The two are among eight former executives, shareholders and managers of Birdsall who have pleaded guilty in the scheme, along with the engineering firm itself, which is no longer in business.

Gerard and Johnston pleaded guilty on April 12 to fourth-degree charges of making prohibited corporate political contributions through employees. Gerard was required to forfeit $86,200 to the state, and Johnston, $93,720. Each man is debarred for 10 years from personally bidding on public contracts in New Jersey or holding an interest of 5 percent or more in any company that bids for such contracts, Porrino’s office said.

They were charged as part of a March 2013 indictment that stemmed from an investigation by the Division of Criminal Justice Corruption Bureau into the scheme, where they conspired to avoid the restrictions of New Jersey’s Pay-to-Play Act by disguising illegal corporate political contributions as personal contributions of employees, Porrino’s office said.

“Our law prevents politically connected firms from garnering public contracts based on campaign contributions, but Birdsall’s executives gamed the system and secured millions of dollars in contracts for which they should have been disqualified,” Porrino said.

Porrino said the state has launched two anti-corruption programs: a reward program offering up to $25,000 for tips about public corruption, and a well as a whistleblower program that allows lower-level participants in a corruption scheme to potentially avoid prosecution by self-reporting.

“I urge people to help us and help themselves by taking advantage of these programs, which expire on August 1,” Porrino said.

Individuals may report information and apply for the Anti-Corruption Reward Program or Anti-Corruption Whistleblower Program by August 1 by one of the following methods:

  • Call the DCJ hotline 866-TIPS-4CJ to speak with detectives 24 hours/7 days a week; or

Birdsall Services Group pleaded guilty on June 13, 2013, to charges of first-degree money laundering and second-degree making false representations for government contracts.
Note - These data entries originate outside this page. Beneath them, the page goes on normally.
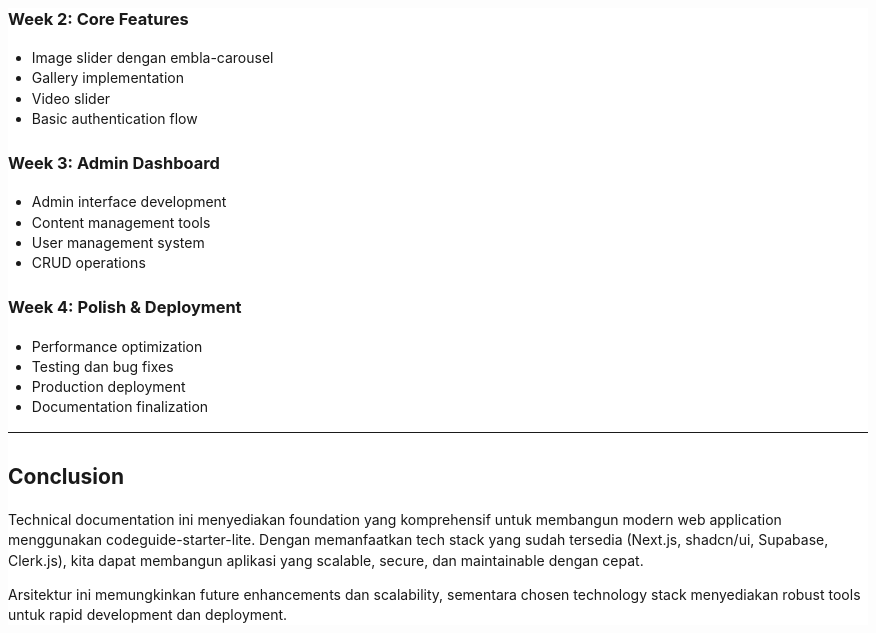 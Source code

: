 ### Week 2: Core Features
- Image slider dengan embla-carousel
- Gallery implementation
- Video slider
- Basic authentication flow

### Week 3: Admin Dashboard
- Admin interface development
- Content management tools
- User management system
- CRUD operations

### Week 4: Polish & Deployment
- Performance optimization
- Testing dan bug fixes
- Production deployment
- Documentation finalization

---

## Conclusion

Technical documentation ini menyediakan foundation yang komprehensif untuk membangun modern web application menggunakan codeguide-starter-lite. Dengan memanfaatkan tech stack yang sudah tersedia (Next.js, shadcn/ui, Supabase, Clerk.js), kita dapat membangun aplikasi yang scalable, secure, dan maintainable dengan cepat.

Arsitektur ini memungkinkan future enhancements dan scalability, sementara chosen technology stack menyediakan robust tools untuk rapid development dan deployment.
The company paid a $500,000 public corruption profiteering penalty and a separate $500,000 anti-money laundering profiteering penalty. It also paid the state $2.6 million to settle a civil forfeiture action filed by the Attorney General’s Office in connection with the criminal case.
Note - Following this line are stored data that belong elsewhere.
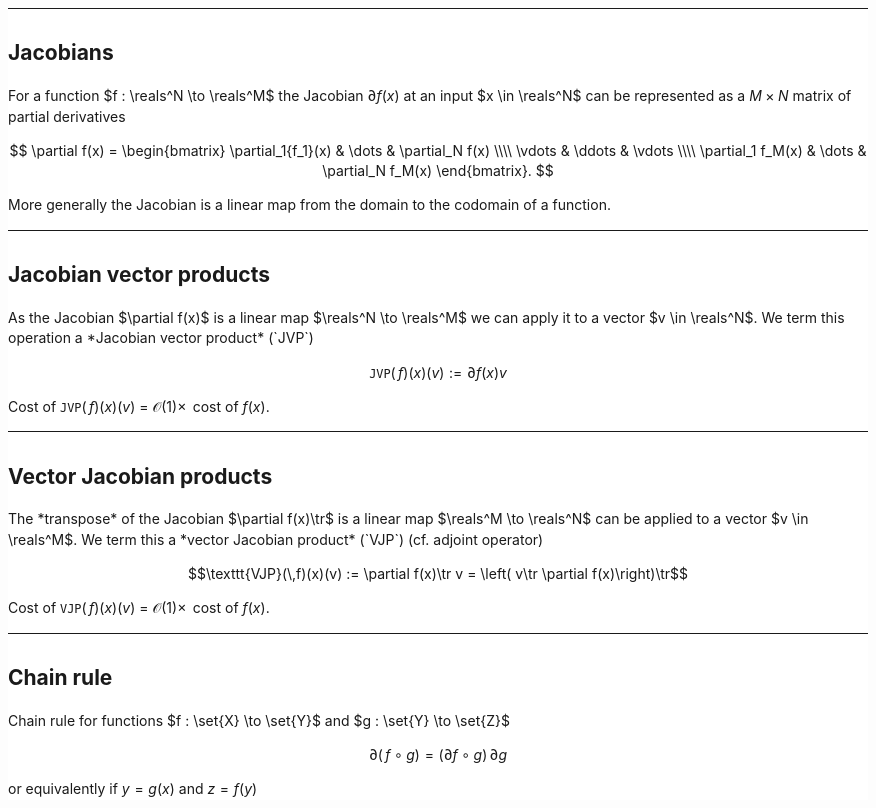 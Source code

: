 
---

## Jacobians

For a function $f : \reals^N \to \reals^M$ the Jacobian $\partial f(x)$ at an input $x \in \reals^N$ can be represented as a $M \times N$ matrix of partial derivatives

$$ \partial f(x) = \begin{bmatrix}
  \partial_1{f_1}(x) & \dots & \partial_N f(x) \\\\
  \vdots & \ddots & \vdots \\\\
  \partial_1 f_M(x) & \dots & \partial_N f_M(x)
  \end{bmatrix}.
$$


More generally the Jacobian is a linear map from the domain to the codomain of a function.


----

## Jacobian vector products

<p class="fragment semi-fade-out" data-fragment-index="1">As the Jacobian $\partial f(x)$ is a linear map $\reals^N \to \reals^M$ we can apply it to a vector $v \in \reals^N$. We term this operation a *Jacobian vector product* (`JVP`)</p>

$$\texttt{JVP}(\,f)(x)(v) := \partial f(x) v$$


Cost of $\texttt{JVP}(\,f)(x)(v)$ = $\mathcal{O}(1)\times \,$ cost of  $f(x)$.


----

## Vector Jacobian products

<p class="fragment semi-fade-out" data-fragment-index="1">The *transpose* of the Jacobian $\partial f(x)\tr$ is a linear map $\reals^M \to \reals^N$ can be applied to a vector $v \in \reals^M$. We term this a *vector Jacobian product* (`VJP`) (cf. adjoint operator)</p>

$$\texttt{VJP}(\,f)(x)(v) := \partial f(x)\tr v = \left( v\tr \partial f(x)\right)\tr$$


Cost of $\texttt{VJP}(\,f)(x)(v)$ = $\mathcal{O}(1)\times \,$ cost of  $f(x)$.


----

## Chain rule

Chain rule for functions $f : \set{X} \to \set{Y}$ and $g : \set{Y} \to \set{Z}$


$$\partial (\,f\circ g) = (\partial f \circ g) \, \partial g$$


or equivalently if $y = g(x)$ and $z = f(y)$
Six other executives, shareholders and managers of the Birdsall firm previously pleaded guilty:

  1. On April 22, 2016, Howard Birdsall, former CEO and largest shareholder of BSG, was sentenced to four years in prison on a charge of second-degree misconduct by a corporate official. He paid $49,808 to the state in forfeiture of his illegal political contributions.
  1. On June 10, 2016, Thomas Rospos, formerly executive vice president of BSG and its second largest shareholder, was sentenced to three years in prison on a charge of third-degree tampering with public records or information. He paid $150,000 in forfeiture of his illegal contributions.
  1. On July 11, 2016, William Birdsall, formerly senior vice president and a large shareholder of BSG, was sentenced to 270 days in the county jail and two years of probation on a charge of third-degree misconduct by a corporate official. He paid $129,115 in forfeiture of his illegal contributions, as well as a $75,000 public corruption profiteering penalty.
  1. On Jan. 6, 2016, Scott MacFadden, former chief administrative officer of BSG, pleaded guilty to third-degree misconduct by a corporate official. He faces a recommended sentence of up to 364 days in jail and a term of probation. He must pay $30,000 in forfeiture of his contributions.
  1. On Nov. 30, 2012, Philip Angarone, the former marketing director for BSG, pleaded guilty to third-degree tampering with public records or information and fourth-degree making prohibited corporate political contributions through employees. He is awaiting sentencing and faces a sentence of up to 364 days in jail and a term of probation. He must forfeit $26,775.
  1. On Feb. 12, 2013, Eileen Kufahl, a former marketing manager for Birdsall, pleaded guilty to a fourth-degree charge of making prohibited corporate contributions through employees. She forfeited $17,119 and was admitted into the Pre-Trial Intervention Program.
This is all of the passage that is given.